::: Given data :::

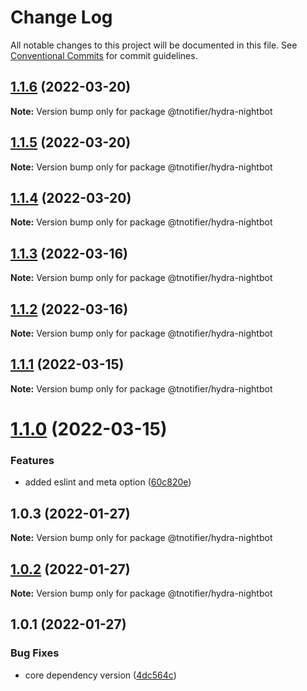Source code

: # Change Log

All notable changes to this project will be documented in this file.
See [Conventional Commits](https://conventionalcommits.org) for commit guidelines.

## [1.1.6](https://github.com/tnotifier/hydra/compare/@tnotifier/hydra-nightbot@1.1.5...@tnotifier/hydra-nightbot@1.1.6) (2022-03-20)

**Note:** Version bump only for package @tnotifier/hydra-nightbot





## [1.1.5](https://github.com/tnotifier/hydra/compare/@tnotifier/hydra-nightbot@1.1.4...@tnotifier/hydra-nightbot@1.1.5) (2022-03-20)

**Note:** Version bump only for package @tnotifier/hydra-nightbot





## [1.1.4](https://github.com/tnotifier/hydra/compare/@tnotifier/hydra-nightbot@1.1.3...@tnotifier/hydra-nightbot@1.1.4) (2022-03-20)

**Note:** Version bump only for package @tnotifier/hydra-nightbot





## [1.1.3](https://github.com/tnotifier/hydra/compare/@tnotifier/hydra-nightbot@1.1.2...@tnotifier/hydra-nightbot@1.1.3) (2022-03-16)

**Note:** Version bump only for package @tnotifier/hydra-nightbot





## [1.1.2](https://github.com/tnotifier/hydra/compare/@tnotifier/hydra-nightbot@1.1.1...@tnotifier/hydra-nightbot@1.1.2) (2022-03-16)

**Note:** Version bump only for package @tnotifier/hydra-nightbot





## [1.1.1](https://github.com/tnotifier/hydra/compare/@tnotifier/hydra-nightbot@1.1.0...@tnotifier/hydra-nightbot@1.1.1) (2022-03-15)

**Note:** Version bump only for package @tnotifier/hydra-nightbot





# [1.1.0](https://github.com/tnotifier/hydra/compare/@tnotifier/hydra-nightbot@1.0.3...@tnotifier/hydra-nightbot@1.1.0) (2022-03-15)


### Features

* added eslint and meta option ([60c820e](https://github.com/tnotifier/hydra/commit/60c820e6c53250cdf3d35925a269e2142e2e89cf))





## 1.0.3 (2022-01-27)

**Note:** Version bump only for package @tnotifier/hydra-nightbot





## [1.0.2](https://github.com/tnotifier/hydra/compare/@tnotifier/hydra-nightbot@1.0.1...@tnotifier/hydra-nightbot@1.0.2) (2022-01-27)

**Note:** Version bump only for package @tnotifier/hydra-nightbot





## 1.0.1 (2022-01-27)


### Bug Fixes

* core dependency version ([4dc564c](https://github.com/tnotifier/hydra/commit/4dc564cbff42c3780f0b32d1867a7dce97b27a28))
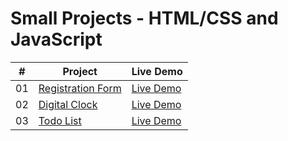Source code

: # Small Projects - HTML/CSS and JavaScript


|  #  | Project                                                                                                                     | Live Demo                                                                         |
| :-: | --------------------------------------------------------------------------------------------------------------------------- | --------------------------------------------------------------------------------- |
| 01  | [Registration Form](https://github.com/Musa24/Simple-Projects-html-css-Js/tree/main/registration-form)                             | [Live Demo](https://github.com/Musa24/Simple-Projects-html-css-Js)               |
| 02  | [Digital Clock](https://github.com/Musa24/Simple-Projects-html-css-Js/tree/main/01-digital-clock)                             | [Live Demo](https://github.com/Musa24/Simple-Projects-html-css-Js)               |
| 03  | [Todo List](https://github.com/Musa24/Simple-Projects-html-css-Js/tree/main/04-todo-list)                             | [Live Demo](https://github.com/Musa24/Simple-Projects-html-css-Js)               |






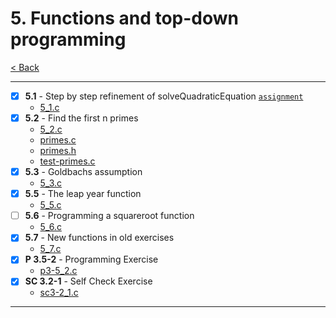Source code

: # 5. Functions and top-down programming
[< Back](../README.md)

---
- [x] **5.1** - Step by step refinement of solveQuadraticEquation [`assignment`](../assignments/assignment_5.c)
    - [5_1.c](./5_1.c)
- [x] **5.2** - Find the first n primes
    - [5_2.c](./5_2.c)
    - [primes.c](./primes.c)
    - [primes.h](./primes.h)
    - [test-primes.c](./test-primes.c)
- [x] **5.3** - Goldbachs assumption
    - [5_3.c](./5_3.c)
- [x] **5.5** - The leap year function
    - [5_5.c](./5_5.c)
- [ ] **5.6** - Programming a squareroot function
    - [5_6.c](./5_6.c)
- [x] **5.7** - New functions in old exercises
    - [5_7.c](./5_7.c)
- [x] **P 3.5-2** - Programming Exercise
    - [p3-5_2.c](./p3-5_2.c)
- [x] **SC 3.2-1** - Self Check Exercise
    - [sc3-2_1.c](./sc3-2_1.c)
---
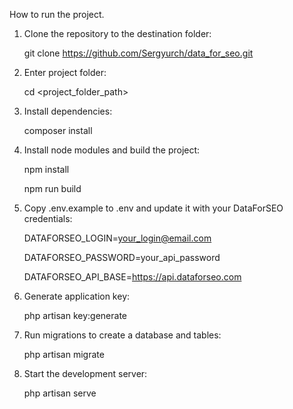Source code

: How to run the project.

1. Clone the repository to the destination folder:

    git clone https://github.com/Sergyurch/data_for_seo.git

2. Enter project folder:

   cd <project_folder_path>

3. Install dependencies:

   composer install

4. Install node modules and build the project:

    npm install

    npm run build

5. Copy .env.example to .env and update it with your DataForSEO credentials:

   DATAFORSEO_LOGIN=your_login@email.com

   DATAFORSEO_PASSWORD=your_api_password

   DATAFORSEO_API_BASE=https://api.dataforseo.com

6. Generate application key:

   php artisan key:generate

7. Run migrations to create a database and tables:

   php artisan migrate

9. Start the development server:

    php artisan serve
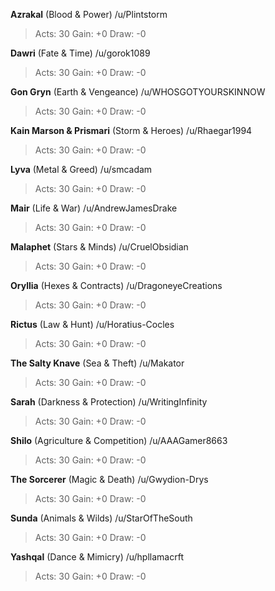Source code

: **Azrakal** (Blood & Power) /u/Plintstorm 
> Acts: 30 Gain: +0 Draw: -0

**Dawri** (Fate & Time) /u/gorok1089 
> Acts: 30 Gain: +0 Draw: -0

**Gon Gryn** (Earth & Vengeance) /u/WHOSGOTYOURSKINNOW 
> Acts: 30 Gain: +0 Draw: -0

**Kain Marson & Prismari** (Storm & Heroes) /u/Rhaegar1994 
> Acts: 30 Gain: +0 Draw: -0

**Lyva** (Metal & Greed) /u/smcadam 
> Acts: 30 Gain: +0 Draw: -0

**Mair** (Life & War) /u/AndrewJamesDrake 
> Acts: 30 Gain: +0 Draw: -0

**Malaphet** (Stars & Minds) /u/CruelObsidian 
> Acts: 30 Gain: +0 Draw: -0

**Oryllia** (Hexes & Contracts) /u/DragoneyeCreations 
> Acts: 30 Gain: +0 Draw: -0

**Rictus** (Law & Hunt) /u/Horatius-Cocles 
> Acts: 30 Gain: +0 Draw: -0

**The Salty Knave** (Sea & Theft) /u/Makator 
> Acts: 30 Gain: +0 Draw: -0

**Sarah** (Darkness & Protection) /u/WritingInfinity 
> Acts: 30 Gain: +0 Draw: -0

**Shilo** (Agriculture & Competition) /u/AAAGamer8663 
> Acts: 30 Gain: +0 Draw: -0

**The Sorcerer** (Magic & Death) /u/Gwydion-Drys 
> Acts: 30 Gain: +0 Draw: -0

**Sunda** (Animals & Wilds) /u/StarOfTheSouth 
> Acts: 30 Gain: +0 Draw: -0

**Yashqal** (Dance & Mimicry) /u/hpllamacrft 
> Acts: 30 Gain: +0 Draw: -0

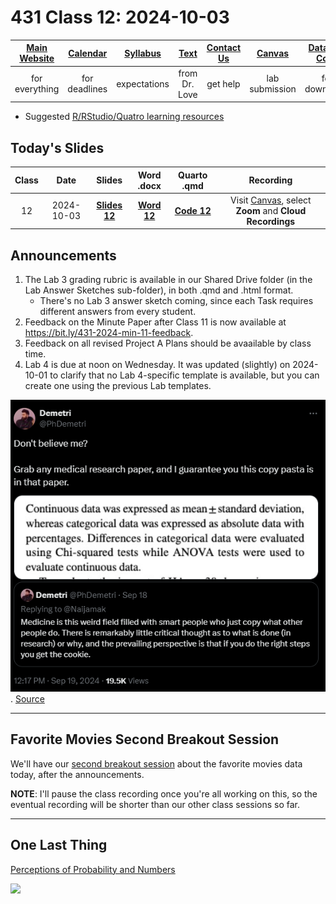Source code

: # 431 Class 12: 2024-10-03

[Main Website](https://thomaselove.github.io/431-2024/) | [Calendar](https://thomaselove.github.io/431-2024/calendar.html) | [Syllabus](https://thomaselove.github.io/431-syllabus-2024/) | [Text](https://thomaselove.github.io/431-book/) | [Contact Us](https://thomaselove.github.io/431-2024/contact.html) | [Canvas](https://canvas.case.edu) | [Data and Code](https://github.com/THOMASELOVE/431-data)
:-----------: | :--------------: | :----------: | :---------: | :-------------: | :-----------: | :------------:
for everything | for deadlines | expectations | from Dr. Love | get help | lab submission | for downloads

- Suggested [R/RStudio/Quatro learning resources](https://thomaselove.github.io/431-2024/resources.html)

## Today's Slides

Class | Date | Slides | Word .docx | Quarto .qmd | Recording
:---: | :--------: | :------: | :------: | :------: | :-------------:
12 | 2024-10-03 | **[Slides 12](https://thomaselove.github.io/431-slides-2024/class12.html)** | **[Word 12](https://thomaselove.github.io/431-slides-2024/class12w.docx)** | **[Code 12](https://github.com/THOMASELOVE/431-slides-2024/blob/main/class12.qmd)** | Visit [Canvas](https://canvas.case.edu/), select **Zoom** and **Cloud Recordings**

## Announcements

1. The Lab 3 grading rubric is available in our Shared Drive folder (in the Lab Answer Sketches sub-folder), in both .qmd and .html format.
    - There's no Lab 3 answer sketch coming, since each Task requires different answers from every student.
2. Feedback on the Minute Paper after Class 11 is now available at <https://bit.ly/431-2024-min-11-feedback>.
3. Feedback on all revised Project A Plans should be avaailable by class time.
4. Lab 4 is due at noon on Wednesday. It was updated (slightly) on 2024-10-01 to clarify that no Lab 4-specific template is available, but you can create one using the previous Lab templates.

![](demetri_2024-09-19.png). [Source](https://x.com/phdemetri/status/1836801893437219321)

-----------

## Favorite Movies Second Breakout Session

We'll have our [second breakout session](https://github.com/THOMASELOVE/431-classes-2024/blob/main/movies/breakout2.md) about the favorite movies data today, after the announcements. 

**NOTE**: I'll pause the class recording once you're all working on this, so the eventual recording will be shorter than our other class sessions so far.

---------------

## One Last Thing

[Perceptions of Probability and Numbers](https://github.com/zonination/perceptions)

![](https://raw.githubusercontent.com/zonination/perceptions/master/plot1.png)
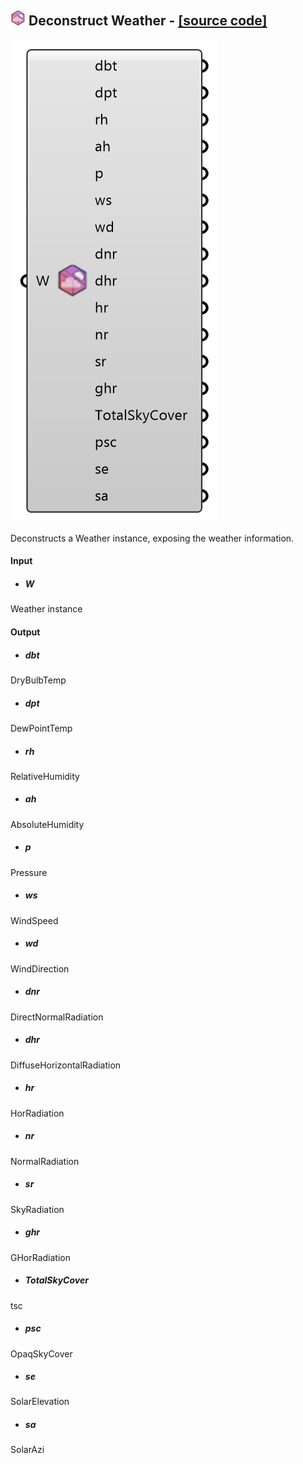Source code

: ## ![](../images/icons/Deconstruct_Weather.png) Deconstruct Weather - [[source code]](https://github.com/Eddy3D-Dev/Eddy3D-UMCF/blob/release/UMCF/CMP/Simulation/DeconstructWeatherCMP.cs)

![](../images/components/Deconstruct_Weather.png)

Deconstructs a Weather instance, exposing the weather information.

#### Input
* ##### W
Weather instance

#### Output
* ##### dbt
DryBulbTemp
* ##### dpt
DewPointTemp
* ##### rh
RelativeHumidity
* ##### ah
AbsoluteHumidity
* ##### p
Pressure
* ##### ws
WindSpeed
* ##### wd
WindDirection
* ##### dnr
DirectNormalRadiation
* ##### dhr
DiffuseHorizontalRadiation
* ##### hr
HorRadiation
* ##### nr
NormalRadiation
* ##### sr
SkyRadiation
* ##### ghr
GHorRadiation
* ##### TotalSkyCover
tsc
* ##### psc
OpaqSkyCover
* ##### se
SolarElevation
* ##### sa
SolarAzi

:::

Each line that holds the word "primes" should be extracted from the records.

- [x] **5.2** - Find the first n primes
    - [primes.c](./primes.c)
    - [primes.h](./primes.h)
    - [test-primes.c](./test-primes.c)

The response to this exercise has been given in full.